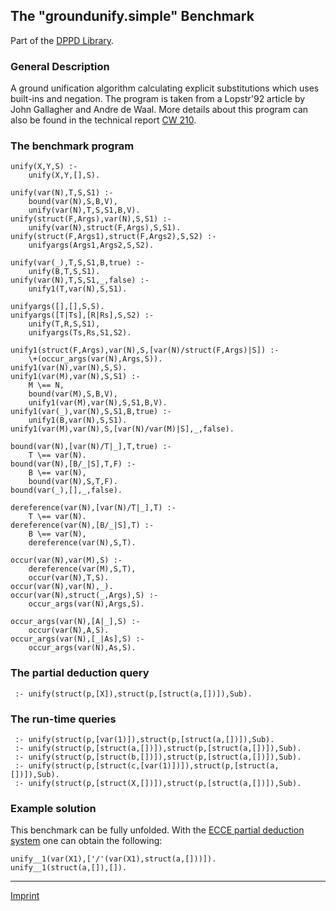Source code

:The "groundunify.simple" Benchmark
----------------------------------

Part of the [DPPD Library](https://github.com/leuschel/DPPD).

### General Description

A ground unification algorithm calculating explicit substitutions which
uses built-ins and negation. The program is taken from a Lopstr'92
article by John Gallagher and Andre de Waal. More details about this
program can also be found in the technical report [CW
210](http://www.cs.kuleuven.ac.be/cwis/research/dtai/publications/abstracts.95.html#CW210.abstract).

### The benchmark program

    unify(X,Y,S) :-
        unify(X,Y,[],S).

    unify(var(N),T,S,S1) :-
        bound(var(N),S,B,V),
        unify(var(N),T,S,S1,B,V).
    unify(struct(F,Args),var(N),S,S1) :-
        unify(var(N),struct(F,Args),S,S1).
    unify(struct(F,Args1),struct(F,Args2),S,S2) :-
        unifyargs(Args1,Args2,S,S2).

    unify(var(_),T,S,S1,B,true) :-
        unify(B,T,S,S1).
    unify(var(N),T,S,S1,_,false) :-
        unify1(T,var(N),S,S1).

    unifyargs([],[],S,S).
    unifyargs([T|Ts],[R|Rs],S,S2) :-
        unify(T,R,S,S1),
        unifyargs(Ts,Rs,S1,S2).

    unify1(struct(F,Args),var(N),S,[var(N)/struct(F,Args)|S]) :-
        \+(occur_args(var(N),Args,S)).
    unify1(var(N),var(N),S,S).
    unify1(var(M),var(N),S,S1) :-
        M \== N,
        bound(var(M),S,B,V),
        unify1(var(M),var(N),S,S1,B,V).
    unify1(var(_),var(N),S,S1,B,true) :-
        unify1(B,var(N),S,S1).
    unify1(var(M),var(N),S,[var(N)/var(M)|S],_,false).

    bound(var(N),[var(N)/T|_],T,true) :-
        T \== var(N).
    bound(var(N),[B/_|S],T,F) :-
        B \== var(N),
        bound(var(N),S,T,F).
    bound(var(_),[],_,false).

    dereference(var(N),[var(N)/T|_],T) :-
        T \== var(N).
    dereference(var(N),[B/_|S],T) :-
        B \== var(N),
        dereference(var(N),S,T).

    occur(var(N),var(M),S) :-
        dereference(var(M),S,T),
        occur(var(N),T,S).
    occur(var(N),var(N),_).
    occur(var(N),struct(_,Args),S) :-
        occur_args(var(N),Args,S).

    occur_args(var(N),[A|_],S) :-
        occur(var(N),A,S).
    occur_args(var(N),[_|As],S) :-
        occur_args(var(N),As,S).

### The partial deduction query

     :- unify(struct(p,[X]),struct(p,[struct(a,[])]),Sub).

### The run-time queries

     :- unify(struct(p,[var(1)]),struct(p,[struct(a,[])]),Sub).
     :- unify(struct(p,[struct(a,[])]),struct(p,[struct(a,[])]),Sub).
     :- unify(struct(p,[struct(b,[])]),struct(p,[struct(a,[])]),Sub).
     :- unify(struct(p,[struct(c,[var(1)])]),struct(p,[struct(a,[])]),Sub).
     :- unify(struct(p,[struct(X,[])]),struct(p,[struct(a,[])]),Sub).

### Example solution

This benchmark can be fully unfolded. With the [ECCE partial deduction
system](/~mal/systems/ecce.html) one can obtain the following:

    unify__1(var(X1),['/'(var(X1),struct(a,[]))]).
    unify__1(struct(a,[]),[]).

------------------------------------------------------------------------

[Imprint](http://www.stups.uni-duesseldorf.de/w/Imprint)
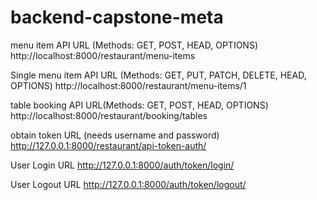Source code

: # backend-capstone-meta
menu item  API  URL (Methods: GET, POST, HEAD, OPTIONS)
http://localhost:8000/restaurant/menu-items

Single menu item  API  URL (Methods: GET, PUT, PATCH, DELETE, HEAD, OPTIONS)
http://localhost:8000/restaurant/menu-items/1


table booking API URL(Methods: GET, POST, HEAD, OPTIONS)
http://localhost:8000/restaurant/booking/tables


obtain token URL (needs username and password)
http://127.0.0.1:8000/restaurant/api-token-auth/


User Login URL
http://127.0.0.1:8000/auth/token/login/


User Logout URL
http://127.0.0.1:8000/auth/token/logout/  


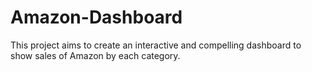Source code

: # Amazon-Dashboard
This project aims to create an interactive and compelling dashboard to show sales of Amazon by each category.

━━━━

» **Problem statement**
Each line of the records above must be repeated exactly, but no picture belongs in the copy.

» **Task result**
Source code

:The "groundunify.simple" Benchmark
----------------------------------

Part of the [DPPD Library](https://github.com/leuschel/DPPD).

### General Description

A ground unification algorithm calculating explicit substitutions which
uses built-ins and negation. The program is taken from a Lopstr'92
article by John Gallagher and Andre de Waal. More details about this
program can also be found in the technical report [CW
210](http://www.cs.kuleuven.ac.be/cwis/research/dtai/publications/abstracts.95.html#CW210.abstract).

### The benchmark program

    unify(X,Y,S) :-
        unify(X,Y,[],S).

    unify(var(N),T,S,S1) :-
        bound(var(N),S,B,V),
        unify(var(N),T,S,S1,B,V).
    unify(struct(F,Args),var(N),S,S1) :-
        unify(var(N),struct(F,Args),S,S1).
    unify(struct(F,Args1),struct(F,Args2),S,S2) :-
        unifyargs(Args1,Args2,S,S2).

    unify(var(_),T,S,S1,B,true) :-
        unify(B,T,S,S1).
    unify(var(N),T,S,S1,_,false) :-
        unify1(T,var(N),S,S1).

    unifyargs([],[],S,S).
    unifyargs([T|Ts],[R|Rs],S,S2) :-
        unify(T,R,S,S1),
        unifyargs(Ts,Rs,S1,S2).

    unify1(struct(F,Args),var(N),S,[var(N)/struct(F,Args)|S]) :-
        \+(occur_args(var(N),Args,S)).
    unify1(var(N),var(N),S,S).
    unify1(var(M),var(N),S,S1) :-
        M \== N,
        bound(var(M),S,B,V),
        unify1(var(M),var(N),S,S1,B,V).
    unify1(var(_),var(N),S,S1,B,true) :-
        unify1(B,var(N),S,S1).
    unify1(var(M),var(N),S,[var(N)/var(M)|S],_,false).

    bound(var(N),[var(N)/T|_],T,true) :-
        T \== var(N).
    bound(var(N),[B/_|S],T,F) :-
        B \== var(N),
        bound(var(N),S,T,F).
    bound(var(_),[],_,false).

    dereference(var(N),[var(N)/T|_],T) :-
        T \== var(N).
    dereference(var(N),[B/_|S],T) :-
        B \== var(N),
        dereference(var(N),S,T).

    occur(var(N),var(M),S) :-
        dereference(var(M),S,T),
        occur(var(N),T,S).
    occur(var(N),var(N),_).
    occur(var(N),struct(_,Args),S) :-
        occur_args(var(N),Args,S).

    occur_args(var(N),[A|_],S) :-
        occur(var(N),A,S).
    occur_args(var(N),[_|As],S) :-
        occur_args(var(N),As,S).

### The partial deduction query

     :- unify(struct(p,[X]),struct(p,[struct(a,[])]),Sub).

### The run-time queries

     :- unify(struct(p,[var(1)]),struct(p,[struct(a,[])]),Sub).
     :- unify(struct(p,[struct(a,[])]),struct(p,[struct(a,[])]),Sub).
     :- unify(struct(p,[struct(b,[])]),struct(p,[struct(a,[])]),Sub).
     :- unify(struct(p,[struct(c,[var(1)])]),struct(p,[struct(a,[])]),Sub).
     :- unify(struct(p,[struct(X,[])]),struct(p,[struct(a,[])]),Sub).

### Example solution

This benchmark can be fully unfolded. With the [ECCE partial deduction
system](/~mal/systems/ecce.html) one can obtain the following:

    unify__1(var(X1),['/'(var(X1),struct(a,[]))]).
    unify__1(struct(a,[]),[]).

------------------------------------------------------------------------

[Imprint](http://www.stups.uni-duesseldorf.de/w/Imprint)
Source code

: # backend-capstone-meta
menu item  API  URL (Methods: GET, POST, HEAD, OPTIONS)
http://localhost:8000/restaurant/menu-items

Single menu item  API  URL (Methods: GET, PUT, PATCH, DELETE, HEAD, OPTIONS)
http://localhost:8000/restaurant/menu-items/1


table booking API URL(Methods: GET, POST, HEAD, OPTIONS)
http://localhost:8000/restaurant/booking/tables


obtain token URL (needs username and password)
http://127.0.0.1:8000/restaurant/api-token-auth/


User Login URL
http://127.0.0.1:8000/auth/token/login/


User Logout URL
http://127.0.0.1:8000/auth/token/logout/  


Source code

: # Amazon-Dashboard
This project aims to create an interactive and compelling dashboard to show sales of Amazon by each category.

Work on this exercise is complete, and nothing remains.